Senator’s visit may ease Myanmar talks

Junta officials release American

Sen. Jim Webb, D-Va.,  meets with  detained Myanmar democracy leader Aung San Suu Kyi in Yangon, Myanmar, on Saturday.  (Associated Press / The Spokesman-Review)
Karen Deyoung And Colum Lynch Washington Post

Sen. James Webb met with top officials in the hard-line military government of Myanmar on Saturday and arranged for the release of an American prisoner there, part of a mission that may open the door to further U.S. engagement, according to senior Obama administration officials.

Accompanied by U.S. Embassy officials, Webb, D-Va., traveled to the remote Myanmar administrative capital of Naypyidaw to hold rare talks with the country’s leader, Gen. Than Shwe. He also paid an hour-long visit to Nobel laureate and pro-democracy leader Aung San Suu Kyi, who is under house arrest. He was told that Myanmar would allow John Yettaw, 54, sentenced last week to seven years for intruding on Suu Kyi’s heavily guarded home, to leave the country with him today.

The agreement to free Yettaw, of Falcon, Mo., follows North Korea’s release of two American journalists to former President Bill Clinton during a visit to Pyongyang earlier this month. Michael A. Hammer, a spokesman for the National Security Council, Saturday described both trips as “private, humanitarian missions unlinked to our policies.”

But a senior official said the administration sees the two visits in starkly different terms. Although Clinton was briefed by the administration before his trip, and he is expected to provide valuable firsthand information about it in a formal debriefing this week, he “has no job in the government,” the official said.

Moreover, the primary purpose of Clinton’s trip was to win the release of the women who had been detained.

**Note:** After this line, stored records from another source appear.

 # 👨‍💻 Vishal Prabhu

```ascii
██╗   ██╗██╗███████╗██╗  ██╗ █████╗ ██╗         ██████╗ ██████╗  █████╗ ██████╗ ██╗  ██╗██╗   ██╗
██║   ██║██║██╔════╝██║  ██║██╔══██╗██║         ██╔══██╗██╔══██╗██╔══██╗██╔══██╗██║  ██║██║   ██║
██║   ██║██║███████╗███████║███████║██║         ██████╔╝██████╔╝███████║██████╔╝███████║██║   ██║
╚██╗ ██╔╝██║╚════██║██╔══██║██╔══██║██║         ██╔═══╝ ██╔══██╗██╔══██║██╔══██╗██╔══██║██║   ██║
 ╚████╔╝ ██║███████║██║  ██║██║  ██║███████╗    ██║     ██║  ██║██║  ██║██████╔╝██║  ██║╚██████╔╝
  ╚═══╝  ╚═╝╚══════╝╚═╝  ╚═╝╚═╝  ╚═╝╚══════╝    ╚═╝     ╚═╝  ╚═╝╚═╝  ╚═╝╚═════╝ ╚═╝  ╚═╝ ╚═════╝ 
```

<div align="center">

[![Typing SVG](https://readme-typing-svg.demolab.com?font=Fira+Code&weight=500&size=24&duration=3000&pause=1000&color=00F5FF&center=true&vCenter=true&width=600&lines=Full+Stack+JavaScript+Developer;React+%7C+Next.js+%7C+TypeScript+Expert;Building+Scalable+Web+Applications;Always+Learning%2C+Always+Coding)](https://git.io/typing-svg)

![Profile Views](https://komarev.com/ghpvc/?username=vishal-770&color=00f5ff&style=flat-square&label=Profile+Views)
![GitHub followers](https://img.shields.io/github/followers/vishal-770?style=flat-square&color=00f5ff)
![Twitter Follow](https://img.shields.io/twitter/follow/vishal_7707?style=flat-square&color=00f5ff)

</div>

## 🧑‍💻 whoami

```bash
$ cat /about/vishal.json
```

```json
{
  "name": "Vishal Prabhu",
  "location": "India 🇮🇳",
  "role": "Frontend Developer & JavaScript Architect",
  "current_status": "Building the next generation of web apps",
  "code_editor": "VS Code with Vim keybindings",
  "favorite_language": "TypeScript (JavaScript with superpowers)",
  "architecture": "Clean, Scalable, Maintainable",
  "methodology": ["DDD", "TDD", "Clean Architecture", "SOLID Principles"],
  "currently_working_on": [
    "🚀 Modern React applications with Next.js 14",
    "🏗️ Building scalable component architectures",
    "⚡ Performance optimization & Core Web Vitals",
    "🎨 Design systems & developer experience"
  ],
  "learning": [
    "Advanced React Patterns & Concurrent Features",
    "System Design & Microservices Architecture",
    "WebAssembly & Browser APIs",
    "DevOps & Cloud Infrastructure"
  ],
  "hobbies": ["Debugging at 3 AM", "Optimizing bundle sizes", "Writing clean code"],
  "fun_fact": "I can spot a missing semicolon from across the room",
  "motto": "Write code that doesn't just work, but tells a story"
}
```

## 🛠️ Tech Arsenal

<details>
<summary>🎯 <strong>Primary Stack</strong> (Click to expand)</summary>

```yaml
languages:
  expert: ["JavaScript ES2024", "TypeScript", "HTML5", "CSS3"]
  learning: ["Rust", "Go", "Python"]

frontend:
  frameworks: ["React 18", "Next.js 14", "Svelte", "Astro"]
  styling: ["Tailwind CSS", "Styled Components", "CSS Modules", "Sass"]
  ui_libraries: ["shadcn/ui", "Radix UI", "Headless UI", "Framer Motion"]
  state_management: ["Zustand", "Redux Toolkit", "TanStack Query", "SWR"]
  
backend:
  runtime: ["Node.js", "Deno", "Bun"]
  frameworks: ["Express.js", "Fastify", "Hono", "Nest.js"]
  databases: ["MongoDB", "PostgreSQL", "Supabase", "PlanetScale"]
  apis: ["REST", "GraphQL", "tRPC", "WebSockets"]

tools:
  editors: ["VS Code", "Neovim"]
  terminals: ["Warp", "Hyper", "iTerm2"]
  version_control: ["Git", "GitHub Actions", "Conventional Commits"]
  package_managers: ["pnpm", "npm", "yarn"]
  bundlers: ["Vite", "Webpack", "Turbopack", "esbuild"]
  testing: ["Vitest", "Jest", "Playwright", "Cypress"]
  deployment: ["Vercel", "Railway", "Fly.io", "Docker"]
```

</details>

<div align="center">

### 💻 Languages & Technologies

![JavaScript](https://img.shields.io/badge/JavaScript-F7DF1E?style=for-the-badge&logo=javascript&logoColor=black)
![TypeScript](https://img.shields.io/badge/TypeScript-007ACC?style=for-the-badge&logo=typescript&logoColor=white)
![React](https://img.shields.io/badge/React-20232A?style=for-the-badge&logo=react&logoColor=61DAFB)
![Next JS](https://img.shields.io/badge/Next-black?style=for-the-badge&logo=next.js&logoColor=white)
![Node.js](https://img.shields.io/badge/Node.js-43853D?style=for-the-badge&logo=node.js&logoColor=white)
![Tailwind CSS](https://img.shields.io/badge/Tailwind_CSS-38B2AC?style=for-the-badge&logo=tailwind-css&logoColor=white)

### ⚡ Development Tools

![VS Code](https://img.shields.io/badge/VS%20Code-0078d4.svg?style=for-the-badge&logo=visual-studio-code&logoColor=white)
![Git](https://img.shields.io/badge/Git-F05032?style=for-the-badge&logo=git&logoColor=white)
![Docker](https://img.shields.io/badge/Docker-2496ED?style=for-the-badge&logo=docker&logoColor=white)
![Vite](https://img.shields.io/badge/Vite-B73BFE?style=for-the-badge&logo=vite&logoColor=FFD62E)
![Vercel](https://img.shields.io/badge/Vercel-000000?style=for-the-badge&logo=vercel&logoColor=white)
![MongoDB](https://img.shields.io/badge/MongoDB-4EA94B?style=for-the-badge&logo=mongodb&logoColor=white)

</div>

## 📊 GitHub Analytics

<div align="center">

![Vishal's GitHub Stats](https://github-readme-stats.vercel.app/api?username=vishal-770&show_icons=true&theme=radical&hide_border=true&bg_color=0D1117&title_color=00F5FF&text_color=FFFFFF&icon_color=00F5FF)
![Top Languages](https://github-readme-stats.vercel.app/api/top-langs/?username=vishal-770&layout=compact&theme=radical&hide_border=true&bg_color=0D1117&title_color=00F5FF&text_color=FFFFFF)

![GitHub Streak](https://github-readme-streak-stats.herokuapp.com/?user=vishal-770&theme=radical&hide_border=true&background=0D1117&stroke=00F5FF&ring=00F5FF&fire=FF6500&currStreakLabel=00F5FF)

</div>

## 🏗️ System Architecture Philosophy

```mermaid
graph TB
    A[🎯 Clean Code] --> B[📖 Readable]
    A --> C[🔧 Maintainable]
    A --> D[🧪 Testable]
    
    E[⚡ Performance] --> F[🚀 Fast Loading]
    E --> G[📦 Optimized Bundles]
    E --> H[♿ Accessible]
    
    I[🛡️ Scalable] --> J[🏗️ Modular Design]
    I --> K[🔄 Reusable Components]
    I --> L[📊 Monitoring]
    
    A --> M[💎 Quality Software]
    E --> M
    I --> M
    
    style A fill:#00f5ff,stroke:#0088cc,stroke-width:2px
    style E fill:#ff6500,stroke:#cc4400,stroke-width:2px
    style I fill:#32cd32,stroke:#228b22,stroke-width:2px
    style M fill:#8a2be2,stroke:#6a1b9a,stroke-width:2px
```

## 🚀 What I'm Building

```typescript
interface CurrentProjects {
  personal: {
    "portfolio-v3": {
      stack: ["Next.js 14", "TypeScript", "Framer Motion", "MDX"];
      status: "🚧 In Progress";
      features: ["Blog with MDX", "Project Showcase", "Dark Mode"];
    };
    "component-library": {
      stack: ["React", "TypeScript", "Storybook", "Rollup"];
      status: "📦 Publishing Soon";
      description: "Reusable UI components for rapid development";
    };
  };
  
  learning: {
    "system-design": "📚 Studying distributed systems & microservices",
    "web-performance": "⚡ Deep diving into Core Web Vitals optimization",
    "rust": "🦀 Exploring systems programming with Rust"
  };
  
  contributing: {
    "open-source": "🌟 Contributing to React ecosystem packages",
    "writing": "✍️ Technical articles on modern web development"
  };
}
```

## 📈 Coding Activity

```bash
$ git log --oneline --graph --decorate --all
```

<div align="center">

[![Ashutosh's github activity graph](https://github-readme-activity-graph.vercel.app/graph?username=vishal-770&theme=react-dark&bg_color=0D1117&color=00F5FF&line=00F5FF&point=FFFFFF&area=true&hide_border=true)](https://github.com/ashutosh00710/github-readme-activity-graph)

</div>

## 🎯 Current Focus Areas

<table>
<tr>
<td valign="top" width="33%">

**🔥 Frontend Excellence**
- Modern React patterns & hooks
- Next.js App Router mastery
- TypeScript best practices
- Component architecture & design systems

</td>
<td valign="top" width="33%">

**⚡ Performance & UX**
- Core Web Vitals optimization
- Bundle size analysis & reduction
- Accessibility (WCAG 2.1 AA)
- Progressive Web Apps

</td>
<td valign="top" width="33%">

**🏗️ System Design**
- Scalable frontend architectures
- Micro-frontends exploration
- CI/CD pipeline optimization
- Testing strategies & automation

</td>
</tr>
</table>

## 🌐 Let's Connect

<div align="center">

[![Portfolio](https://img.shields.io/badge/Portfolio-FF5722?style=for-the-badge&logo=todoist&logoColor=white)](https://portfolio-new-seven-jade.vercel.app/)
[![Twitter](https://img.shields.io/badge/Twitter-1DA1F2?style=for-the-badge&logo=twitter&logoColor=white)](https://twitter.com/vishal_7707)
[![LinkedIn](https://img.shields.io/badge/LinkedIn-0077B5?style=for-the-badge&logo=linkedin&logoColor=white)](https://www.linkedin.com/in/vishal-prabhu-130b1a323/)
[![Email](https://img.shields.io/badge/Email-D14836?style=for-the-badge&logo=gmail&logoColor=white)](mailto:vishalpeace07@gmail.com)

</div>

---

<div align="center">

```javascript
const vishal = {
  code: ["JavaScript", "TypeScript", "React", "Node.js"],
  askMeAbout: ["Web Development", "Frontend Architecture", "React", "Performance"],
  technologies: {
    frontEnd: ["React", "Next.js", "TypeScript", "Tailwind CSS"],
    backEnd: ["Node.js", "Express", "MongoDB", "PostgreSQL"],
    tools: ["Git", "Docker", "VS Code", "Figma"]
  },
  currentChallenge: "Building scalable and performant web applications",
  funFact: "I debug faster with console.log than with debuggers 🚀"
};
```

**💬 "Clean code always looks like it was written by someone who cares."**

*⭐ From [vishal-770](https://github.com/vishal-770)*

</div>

The release of Yettaw, by contrast, was “serendipitous,” the senior official said, adding that Webb went to Myanmar “to have substantive conversations” as the head of the Senate’s Foreign Relations subcommittee for East Asia and Pacific affairs. Webb “wasn’t given instructions” in administration briefings before his departure, the official said, but is “familiar with our thinking.”